This famous village added a new feather to the cap of Consumer Movement in India through the effective movement of Anchalika Khauti Surakshaa Sangha and its Founder President Sri Bansidhar Acharya. The Social Organisations working in this Village are Sekhareswar Yuva Parishad, Sri Gopinath Jew Anchalika Paalaa Parishad, Anchalika Khaauti Surakshaa Sangha, Maa Charitable Trust, Vaaruni Utsava Samiti, Sri Gopinaath Viparyaya Prasamana Samitee and Budhi Kendulaai Mahilaa Samiti.

Sekhareswar Temple
Sekhareswar Temple is situated in the village Lathanga in Jagatsinghpur district in the state of Odisha. Sekhareswar means the Godhead. Here in the Temple Lord Shiva has been worshiped since the time immemorial.

Sanskrit Studies
The Formal Sanskrit study was launched from this village Sanskrit Paathasaalaa (Sanskrit Kindergarten) during 17th Century and spread over the geographical territory of hole Jagatsinghpur district, a Sub-division at that period. Sekhareswar Sanskrit Vidyalaya has been officially established in 1926 by Late Mahaamahopaadhyaaya Pandit Gunanidhi Acharya. Sekhareswar Sanskrit College was founded in 1993. This Small village produced about 5000 Sanskrit teachers and Pandits to serve the Society by teaching Sanskrit and Culture.

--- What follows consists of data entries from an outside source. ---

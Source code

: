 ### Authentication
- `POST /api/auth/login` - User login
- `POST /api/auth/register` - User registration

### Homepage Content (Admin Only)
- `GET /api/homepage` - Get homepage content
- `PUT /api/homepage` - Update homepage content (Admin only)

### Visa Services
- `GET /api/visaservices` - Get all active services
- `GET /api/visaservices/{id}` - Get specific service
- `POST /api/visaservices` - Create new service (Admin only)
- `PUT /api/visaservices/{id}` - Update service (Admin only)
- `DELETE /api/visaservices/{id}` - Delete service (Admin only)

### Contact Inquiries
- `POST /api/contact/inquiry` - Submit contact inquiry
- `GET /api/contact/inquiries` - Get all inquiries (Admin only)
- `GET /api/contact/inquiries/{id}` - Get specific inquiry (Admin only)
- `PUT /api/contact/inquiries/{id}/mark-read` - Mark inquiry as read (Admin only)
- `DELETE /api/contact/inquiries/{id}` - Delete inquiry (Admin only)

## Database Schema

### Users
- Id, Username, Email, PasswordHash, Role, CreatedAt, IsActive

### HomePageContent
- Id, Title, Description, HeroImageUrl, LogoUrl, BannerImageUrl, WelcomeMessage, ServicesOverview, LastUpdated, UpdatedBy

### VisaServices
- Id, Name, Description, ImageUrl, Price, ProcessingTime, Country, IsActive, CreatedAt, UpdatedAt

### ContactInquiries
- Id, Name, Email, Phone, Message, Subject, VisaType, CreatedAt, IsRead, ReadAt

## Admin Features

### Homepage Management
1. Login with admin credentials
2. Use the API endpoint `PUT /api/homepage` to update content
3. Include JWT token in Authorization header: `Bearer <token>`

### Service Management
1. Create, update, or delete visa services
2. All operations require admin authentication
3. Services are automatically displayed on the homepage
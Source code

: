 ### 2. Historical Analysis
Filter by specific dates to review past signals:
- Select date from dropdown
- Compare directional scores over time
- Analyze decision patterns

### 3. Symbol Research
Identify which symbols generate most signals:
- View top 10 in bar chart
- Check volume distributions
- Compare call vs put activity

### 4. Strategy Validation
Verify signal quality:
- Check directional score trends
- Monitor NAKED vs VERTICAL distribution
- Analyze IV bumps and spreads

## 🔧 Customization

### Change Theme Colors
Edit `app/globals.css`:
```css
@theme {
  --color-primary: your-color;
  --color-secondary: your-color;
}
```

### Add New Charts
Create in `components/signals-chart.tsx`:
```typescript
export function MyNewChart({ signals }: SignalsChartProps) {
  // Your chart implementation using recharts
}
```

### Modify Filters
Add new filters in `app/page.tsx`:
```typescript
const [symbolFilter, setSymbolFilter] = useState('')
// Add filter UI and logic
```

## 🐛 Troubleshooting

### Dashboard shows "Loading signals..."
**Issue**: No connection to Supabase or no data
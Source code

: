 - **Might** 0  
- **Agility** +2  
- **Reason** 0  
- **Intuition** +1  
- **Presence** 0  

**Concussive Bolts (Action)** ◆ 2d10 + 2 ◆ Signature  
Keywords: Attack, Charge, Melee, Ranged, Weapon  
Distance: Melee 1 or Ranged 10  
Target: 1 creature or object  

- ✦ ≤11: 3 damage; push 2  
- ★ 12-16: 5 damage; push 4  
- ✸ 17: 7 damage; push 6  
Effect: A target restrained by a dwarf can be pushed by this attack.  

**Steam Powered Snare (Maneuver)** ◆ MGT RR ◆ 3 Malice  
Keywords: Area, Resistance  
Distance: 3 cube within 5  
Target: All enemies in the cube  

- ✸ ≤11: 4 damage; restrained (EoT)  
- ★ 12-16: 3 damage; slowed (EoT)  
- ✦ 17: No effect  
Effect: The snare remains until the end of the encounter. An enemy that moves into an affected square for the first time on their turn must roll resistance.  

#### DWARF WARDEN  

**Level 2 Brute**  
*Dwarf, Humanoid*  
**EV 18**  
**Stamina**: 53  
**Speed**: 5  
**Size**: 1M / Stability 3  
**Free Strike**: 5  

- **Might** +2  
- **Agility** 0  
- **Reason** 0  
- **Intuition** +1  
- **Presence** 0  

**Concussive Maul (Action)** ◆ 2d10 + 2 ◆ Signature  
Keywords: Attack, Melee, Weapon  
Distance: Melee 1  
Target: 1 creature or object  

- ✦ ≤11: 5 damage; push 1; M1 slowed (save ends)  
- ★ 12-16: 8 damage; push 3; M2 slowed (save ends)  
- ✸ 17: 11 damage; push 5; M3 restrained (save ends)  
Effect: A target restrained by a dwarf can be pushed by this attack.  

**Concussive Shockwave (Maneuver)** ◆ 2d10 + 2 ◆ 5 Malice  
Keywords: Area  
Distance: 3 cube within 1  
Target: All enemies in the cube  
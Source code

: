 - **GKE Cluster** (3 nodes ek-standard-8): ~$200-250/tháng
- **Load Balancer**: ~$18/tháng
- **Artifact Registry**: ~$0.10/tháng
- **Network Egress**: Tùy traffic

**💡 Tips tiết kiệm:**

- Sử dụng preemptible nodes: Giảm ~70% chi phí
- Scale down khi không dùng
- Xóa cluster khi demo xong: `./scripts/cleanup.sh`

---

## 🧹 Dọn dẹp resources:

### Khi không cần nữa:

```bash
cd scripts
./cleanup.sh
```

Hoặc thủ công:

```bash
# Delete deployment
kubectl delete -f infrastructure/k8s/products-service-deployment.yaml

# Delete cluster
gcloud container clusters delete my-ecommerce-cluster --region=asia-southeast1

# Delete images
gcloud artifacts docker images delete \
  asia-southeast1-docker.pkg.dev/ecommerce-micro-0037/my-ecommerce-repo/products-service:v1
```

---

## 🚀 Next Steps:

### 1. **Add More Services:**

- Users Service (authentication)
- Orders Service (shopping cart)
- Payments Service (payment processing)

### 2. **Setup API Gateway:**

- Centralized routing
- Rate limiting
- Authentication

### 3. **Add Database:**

Presently about 100 teachers from this village are engaged in Sanskrit studies and research. Pdt. Surendranath Acharya and Dr.Rabindra Nath Acharya are the eminent Sanskrit Activists of the State of Odisha.The famous Sanskrit Poet, Pandit Sudarshan Acharya was born in this Village.

Spirituality

Temples in the Village are Sri Sekhareswar Temple, Sri Gopinath Jew Temple, Sri Ramhanuman Temple (under construction), Sri Mahaveer Temple, Sri Sri Budhi Samantaani Graamadevataa and Maa Saradaa Temple(under construction). Spiritual centers in the village are Thaakur Anukulchandra Satsangh Kendra, Sri Raadhaaballabha Vaishnava Math, Sri Sri Abhiraamaparamahamsa Gosthi and Thakur Mahimaa Alekh Bhakta Samitee. The Odisha Famous Vaaruni Yaatraa, Chandana Yaatraa and Sri Sri Satya Naaraayana Vaadipaalaa are the ceremonies those add the cultural glories of Odisha.